What the exercise asks: For the records below, say how many lines contain the string "Django". Give the number only.

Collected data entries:

————————

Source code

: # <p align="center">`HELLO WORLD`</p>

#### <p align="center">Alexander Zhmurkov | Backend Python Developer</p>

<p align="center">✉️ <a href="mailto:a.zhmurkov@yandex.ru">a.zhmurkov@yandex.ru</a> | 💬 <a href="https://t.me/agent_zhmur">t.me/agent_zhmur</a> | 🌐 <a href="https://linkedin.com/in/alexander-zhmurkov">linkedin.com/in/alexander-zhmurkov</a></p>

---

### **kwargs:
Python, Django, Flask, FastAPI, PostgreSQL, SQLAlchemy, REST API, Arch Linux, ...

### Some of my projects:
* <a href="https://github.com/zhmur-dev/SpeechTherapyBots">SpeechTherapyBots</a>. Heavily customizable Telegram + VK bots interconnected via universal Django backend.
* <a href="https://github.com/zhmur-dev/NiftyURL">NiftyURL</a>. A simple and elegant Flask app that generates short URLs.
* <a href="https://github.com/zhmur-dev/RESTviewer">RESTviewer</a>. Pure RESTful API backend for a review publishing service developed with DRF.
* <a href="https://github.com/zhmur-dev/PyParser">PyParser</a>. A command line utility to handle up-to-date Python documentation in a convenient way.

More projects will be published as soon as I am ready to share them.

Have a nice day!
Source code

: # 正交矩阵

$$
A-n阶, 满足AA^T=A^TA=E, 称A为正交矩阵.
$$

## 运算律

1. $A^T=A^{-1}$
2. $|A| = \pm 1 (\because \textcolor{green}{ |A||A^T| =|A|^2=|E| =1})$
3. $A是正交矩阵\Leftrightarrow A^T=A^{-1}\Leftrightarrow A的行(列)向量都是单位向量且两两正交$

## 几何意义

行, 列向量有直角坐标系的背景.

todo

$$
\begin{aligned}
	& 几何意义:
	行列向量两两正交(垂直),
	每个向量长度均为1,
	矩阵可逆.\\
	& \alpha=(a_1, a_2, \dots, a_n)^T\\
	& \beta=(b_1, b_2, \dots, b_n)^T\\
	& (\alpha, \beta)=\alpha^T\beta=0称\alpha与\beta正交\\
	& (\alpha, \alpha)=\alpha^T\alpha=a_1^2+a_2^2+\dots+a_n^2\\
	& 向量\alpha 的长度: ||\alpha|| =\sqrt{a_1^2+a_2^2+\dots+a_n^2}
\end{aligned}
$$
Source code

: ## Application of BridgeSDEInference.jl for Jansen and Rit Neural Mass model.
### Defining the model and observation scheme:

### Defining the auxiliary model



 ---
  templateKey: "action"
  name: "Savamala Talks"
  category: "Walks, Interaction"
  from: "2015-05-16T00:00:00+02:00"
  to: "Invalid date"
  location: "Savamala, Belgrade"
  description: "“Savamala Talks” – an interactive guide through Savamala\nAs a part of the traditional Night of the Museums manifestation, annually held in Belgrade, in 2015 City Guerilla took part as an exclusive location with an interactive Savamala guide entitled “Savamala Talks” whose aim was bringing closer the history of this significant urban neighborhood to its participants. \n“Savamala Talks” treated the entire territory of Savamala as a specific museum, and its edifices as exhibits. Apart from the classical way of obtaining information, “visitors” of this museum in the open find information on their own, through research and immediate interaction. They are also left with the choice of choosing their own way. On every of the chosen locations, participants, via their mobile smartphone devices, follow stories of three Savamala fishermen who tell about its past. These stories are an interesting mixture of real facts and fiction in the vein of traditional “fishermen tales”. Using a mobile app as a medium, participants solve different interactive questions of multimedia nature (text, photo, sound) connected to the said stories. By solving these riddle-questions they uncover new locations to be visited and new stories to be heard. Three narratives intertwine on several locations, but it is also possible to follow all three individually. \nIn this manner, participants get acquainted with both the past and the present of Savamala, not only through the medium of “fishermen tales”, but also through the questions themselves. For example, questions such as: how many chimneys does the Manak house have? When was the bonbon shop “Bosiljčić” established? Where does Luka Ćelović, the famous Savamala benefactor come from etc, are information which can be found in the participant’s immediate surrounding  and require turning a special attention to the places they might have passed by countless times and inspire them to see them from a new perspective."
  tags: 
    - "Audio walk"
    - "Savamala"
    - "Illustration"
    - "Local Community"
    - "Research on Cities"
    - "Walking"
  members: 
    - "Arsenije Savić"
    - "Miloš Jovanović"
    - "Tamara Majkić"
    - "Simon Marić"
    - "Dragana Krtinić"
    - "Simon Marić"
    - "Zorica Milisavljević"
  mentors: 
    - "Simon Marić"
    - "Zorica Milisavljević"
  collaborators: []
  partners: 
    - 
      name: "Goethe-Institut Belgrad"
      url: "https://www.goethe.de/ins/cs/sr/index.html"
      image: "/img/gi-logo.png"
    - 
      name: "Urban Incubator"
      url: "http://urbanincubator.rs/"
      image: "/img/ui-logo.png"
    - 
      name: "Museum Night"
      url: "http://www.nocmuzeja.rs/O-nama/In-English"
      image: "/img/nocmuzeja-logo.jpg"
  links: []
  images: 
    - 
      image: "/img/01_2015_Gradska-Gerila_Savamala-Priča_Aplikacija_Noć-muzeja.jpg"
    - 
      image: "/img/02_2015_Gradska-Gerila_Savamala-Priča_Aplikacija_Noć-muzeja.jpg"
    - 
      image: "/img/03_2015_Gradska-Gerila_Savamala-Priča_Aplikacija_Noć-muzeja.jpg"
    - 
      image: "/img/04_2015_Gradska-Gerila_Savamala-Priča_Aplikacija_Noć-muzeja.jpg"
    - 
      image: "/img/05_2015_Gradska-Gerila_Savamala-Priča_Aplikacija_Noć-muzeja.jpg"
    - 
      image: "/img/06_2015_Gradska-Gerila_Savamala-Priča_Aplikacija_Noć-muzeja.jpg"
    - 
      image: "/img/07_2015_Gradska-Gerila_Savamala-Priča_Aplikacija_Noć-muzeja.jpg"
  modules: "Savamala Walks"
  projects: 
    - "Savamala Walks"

————————

Response to this exercise: 2